|The Wardrobe Mistress / Patrick McGrath|
London: Windmill Books, c2017.
Joan Grice is a wardrobe mistress at a small London theatre. It's 1947, it's the coldest winter in memory, and war rations are still making life miserable. On top of this comes the sudden death of Charlie Grice, 'Gricey', Joan's husband and a generally beloved star actor.
Joan and her troubled daughter Vera (who is married to a much older theatre producer) suffer though Gricey's funeral together, but then Joan is rather on her own in her small flat. And there she begins to discover that Gricey was not entirely what he told her he was. She feels unmoored as she begins to uncover more and more about his inexplicable, hateful hidden life.
There's also a new man stirring things up -- a younger actor who had stepped in to Gricey's role as his understudy -- and whom Joan can't seem to separate from his role. Then Vera gets cast alongside him...
Added to all this literal drama there's overtone of the supernatural, and this is where McGrath's love of the gothic shines. Joan and Vera's mental stability is challenged, their security in normal everyday life is challenged, and when it all shakes out it wasn't at all what I'd expected, culminating in a shocking conclusion. Dark, creepy, and yet fascinating, this story incorporates Joan's knowledge of sewing as she remakes some of her husband's fine clothes for the young and impecunious actor taking over Gricey's role(s) in multiple ways.
She regarded him critically, and in her mind's eye she saw him as he'd look when it fitted him properly; and, yes, for just a second she closed her eyes and Gricey was there.
Then she was all business. Out with the tailor's chalk for it was too broad in the shoulder, too deep in the chest. A pin here, a pin there, tighten up the trousers at the back, take it in a touch at the seat, and give him an inch of trouser cuff. She knew what she was doing when a man stood before her in a costume requiring alterations...
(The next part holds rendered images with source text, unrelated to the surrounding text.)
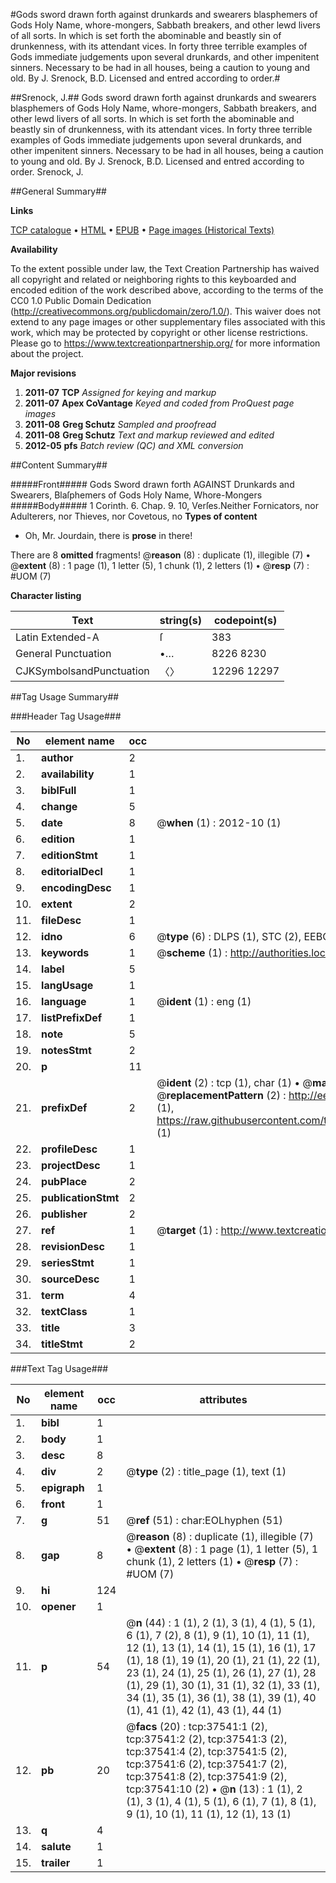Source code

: #Gods sword drawn forth against drunkards and swearers blasphemers of Gods Holy Name, whore-mongers, Sabbath breakers, and other lewd livers of all sorts. In which is set forth the abominable and beastly sin of drunkenness, with its attendant vices. In forty three terrible examples of Gods immediate judgements upon several drunkards, and other impenitent sinners. Necessary to be had in all houses, being a caution to young and old. By J. Srenock, B.D. Licensed and entred according to order.#

##Srenock, J.##
Gods sword drawn forth against drunkards and swearers blasphemers of Gods Holy Name, whore-mongers, Sabbath breakers, and other lewd livers of all sorts. In which is set forth the abominable and beastly sin of drunkenness, with its attendant vices. In forty three terrible examples of Gods immediate judgements upon several drunkards, and other impenitent sinners. Necessary to be had in all houses, being a caution to young and old. By J. Srenock, B.D. Licensed and entred according to order.
Srenock, J.

##General Summary##

**Links**

[TCP catalogue](http://www.ota.ox.ac.uk/tcp/)  • 
[HTML](http://tei.it.ox.ac.uk/tcp/Texts-HTML/free/A61/A61214.html)  • 
[EPUB](http://tei.it.ox.ac.uk/tcp/Texts-EPUB/free/A61/A61214.epub) • 
[Page images (Historical Texts)](https://historicaltexts.jisc.ac.uk/eebo-99833066e)

**Availability**

To the extent possible under law, the Text Creation Partnership has waived all copyright and related or neighboring rights to this keyboarded and encoded edition of the work described above, according to the terms of the CC0 1.0 Public Domain Dedication (http://creativecommons.org/publicdomain/zero/1.0/). This waiver does not extend to any page images or other supplementary files associated with this work, which may be protected by copyright or other license restrictions. Please go to https://www.textcreationpartnership.org/ for more information about the project.

**Major revisions**

1. __2011-07__ __TCP__ *Assigned for keying and markup*
1. __2011-07__ __Apex CoVantage__ *Keyed and coded from ProQuest page images*
1. __2011-08__ __Greg Schutz__ *Sampled and proofread*
1. __2011-08__ __Greg Schutz__ *Text and markup reviewed and edited*
1. __2012-05__ __pfs__ *Batch review (QC) and XML conversion*

##Content Summary##

#####Front#####
 Gods Sword drawn forth AGAINST Drunkards and Swearers, Blaſphemers of Gods Holy Name, Whore-Mongers
#####Body#####
1 Corinth. 6. Chap. 9. 10, Verſes.Neither Fornicators, nor Adulterers, nor Thieves, nor Covetous, no
**Types of content**

  * Oh, Mr. Jourdain, there is **prose** in there!

There are 8 **omitted** fragments! 
 @__reason__ (8) : duplicate (1), illegible (7)  •  @__extent__ (8) : 1 page (1), 1 letter (5), 1 chunk (1), 2 letters (1)  •  @__resp__ (7) : #UOM (7)

**Character listing**


|Text|string(s)|codepoint(s)|
|---|---|---|
|Latin Extended-A|ſ|383|
|General Punctuation|•…|8226 8230|
|CJKSymbolsandPunctuation|〈〉|12296 12297|

##Tag Usage Summary##

###Header Tag Usage###

|No|element name|occ|attributes|
|---|---|---|---|
|1.|__author__|2||
|2.|__availability__|1||
|3.|__biblFull__|1||
|4.|__change__|5||
|5.|__date__|8| @__when__ (1) : 2012-10 (1)|
|6.|__edition__|1||
|7.|__editionStmt__|1||
|8.|__editorialDecl__|1||
|9.|__encodingDesc__|1||
|10.|__extent__|2||
|11.|__fileDesc__|1||
|12.|__idno__|6| @__type__ (6) : DLPS (1), STC (2), EEBO-CITATION (1), PROQUEST (1), VID (1)|
|13.|__keywords__|1| @__scheme__ (1) : http://authorities.loc.gov/ (1)|
|14.|__label__|5||
|15.|__langUsage__|1||
|16.|__language__|1| @__ident__ (1) : eng (1)|
|17.|__listPrefixDef__|1||
|18.|__note__|5||
|19.|__notesStmt__|2||
|20.|__p__|11||
|21.|__prefixDef__|2| @__ident__ (2) : tcp (1), char (1)  •  @__matchPattern__ (2) : ([0-9\-]+):([0-9IVX]+) (1), (.+) (1)  •  @__replacementPattern__ (2) : http://eebo.chadwyck.com/downloadtiff?vid=$1&page=$2 (1), https://raw.githubusercontent.com/textcreationpartnership/Texts/master/tcpchars.xml#$1 (1)|
|22.|__profileDesc__|1||
|23.|__projectDesc__|1||
|24.|__pubPlace__|2||
|25.|__publicationStmt__|2||
|26.|__publisher__|2||
|27.|__ref__|1| @__target__ (1) : http://www.textcreationpartnership.org/docs/. (1)|
|28.|__revisionDesc__|1||
|29.|__seriesStmt__|1||
|30.|__sourceDesc__|1||
|31.|__term__|4||
|32.|__textClass__|1||
|33.|__title__|3||
|34.|__titleStmt__|2||


###Text Tag Usage###

|No|element name|occ|attributes|
|---|---|---|---|
|1.|__bibl__|1||
|2.|__body__|1||
|3.|__desc__|8||
|4.|__div__|2| @__type__ (2) : title_page (1), text (1)|
|5.|__epigraph__|1||
|6.|__front__|1||
|7.|__g__|51| @__ref__ (51) : char:EOLhyphen (51)|
|8.|__gap__|8| @__reason__ (8) : duplicate (1), illegible (7)  •  @__extent__ (8) : 1 page (1), 1 letter (5), 1 chunk (1), 2 letters (1)  •  @__resp__ (7) : #UOM (7)|
|9.|__hi__|124||
|10.|__opener__|1||
|11.|__p__|54| @__n__ (44) : 1 (1), 2 (1), 3 (1), 4 (1), 5 (1), 6 (1), 7 (2), 8 (1), 9 (1), 10 (1), 11 (1), 12 (1), 13 (1), 14 (1), 15 (1), 16 (1), 17 (1), 18 (1), 19 (1), 20 (1), 21 (1), 22 (1), 23 (1), 24 (1), 25 (1), 26 (1), 27 (1), 28 (1), 29 (1), 30 (1), 31 (1), 32 (1), 33 (1), 34 (1), 35 (1), 36 (1), 38 (1), 39 (1), 40 (1), 41 (1), 42 (1), 43 (1), 44 (1)|
|12.|__pb__|20| @__facs__ (20) : tcp:37541:1 (2), tcp:37541:2 (2), tcp:37541:3 (2), tcp:37541:4 (2), tcp:37541:5 (2), tcp:37541:6 (2), tcp:37541:7 (2), tcp:37541:8 (2), tcp:37541:9 (2), tcp:37541:10 (2)  •  @__n__ (13) : 1 (1), 2 (1), 3 (1), 4 (1), 5 (1), 6 (1), 7 (1), 8 (1), 9 (1), 10 (1), 11 (1), 12 (1), 13 (1)|
|13.|__q__|4||
|14.|__salute__|1||
|15.|__trailer__|1||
Then she was done. She left him to get dressed, and when he emerged he was a scarecrow once more. The suit lay on the bed, pinned and chalked and ready for the tailor, herself.If you like an unsettling post-war England setting, with a dash of marital upset and dark developments, alongside political commentary that is still relevant to today's happenings, this is a book for you. It has a literary style, with a chorus commenting on the narrative; if it is confusing at first just keep going, you'll figure it out. It adds to the sense of dislocation and unreality that underpins the plot. And if you are also a sewist, well, you'll appreciate some of the details too. But don't expect sunshine and light from this one!